This exercise calls for every record to be returned exactly, with pictures removed.
━━━━━━
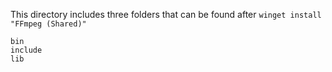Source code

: This directory includes three folders that can be found after `winget install "FFmpeg (Shared)"`

```
bin
include
lib
```


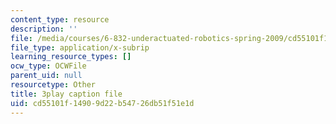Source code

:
 ```yaml
---
content_type: resource
description: ''
file: /media/courses/6-832-underactuated-robotics-spring-2009/cd55101f14909d22b54726db51f51e1d_89GQHKOeUcU.srt
file_type: application/x-subrip
learning_resource_types: []
ocw_type: OCWFile
parent_uid: null
resourcetype: Other
title: 3play caption file
uid: cd55101f-1490-9d22-b547-26db51f51e1d
---
```

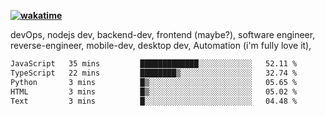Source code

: **[![wakatime](https://wakatime.com/badge/user/87646243-158a-4241-a3cb-668e1fa2dbb8.svg)](https://wakatime.com/@87646243-158a-4241-a3cb-668e1fa2dbb8?style=plastic)**


devOps, nodejs dev, backend-dev, frontend (maybe?), software engineer, reverse-engineer, mobile-dev, desktop dev, Automation (i'm fully love it), 

<!--START_SECTION:waka-->

```txt
JavaScript   35 mins         █████████████░░░░░░░░░░░░   52.11 %
TypeScript   22 mins         ████████▒░░░░░░░░░░░░░░░░   32.74 %
Python       3 mins          █▒░░░░░░░░░░░░░░░░░░░░░░░   05.65 %
HTML         3 mins          █▒░░░░░░░░░░░░░░░░░░░░░░░   05.02 %
Text         3 mins          █░░░░░░░░░░░░░░░░░░░░░░░░   04.48 %
```

<!--END_SECTION:waka-->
━━━━━━
- _Result below_:
Source code

: This directory includes three folders that can be found after `winget install "FFmpeg (Shared)"`

```
bin
include
lib
```


Source code

:
 ```yaml
---
content_type: resource
description: ''
file: /media/courses/6-832-underactuated-robotics-spring-2009/cd55101f14909d22b54726db51f51e1d_89GQHKOeUcU.srt
file_type: application/x-subrip
learning_resource_types: []
ocw_type: OCWFile
parent_uid: null
resourcetype: Other
title: 3play caption file
uid: cd55101f-1490-9d22-b547-26db51f51e1d
---
```

Source code

: **[![wakatime](https://wakatime.com/badge/user/87646243-158a-4241-a3cb-668e1fa2dbb8.svg)](https://wakatime.com/@87646243-158a-4241-a3cb-668e1fa2dbb8?style=plastic)**


devOps, nodejs dev, backend-dev, frontend (maybe?), software engineer, reverse-engineer, mobile-dev, desktop dev, Automation (i'm fully love it), 

<!--START_SECTION:waka-->

```txt
JavaScript   35 mins         █████████████░░░░░░░░░░░░   52.11 %
TypeScript   22 mins         ████████▒░░░░░░░░░░░░░░░░   32.74 %
Python       3 mins          █▒░░░░░░░░░░░░░░░░░░░░░░░   05.65 %
HTML         3 mins          █▒░░░░░░░░░░░░░░░░░░░░░░░   05.02 %
Text         3 mins          █░░░░░░░░░░░░░░░░░░░░░░░░   04.48 %
```

<!--END_SECTION:waka-->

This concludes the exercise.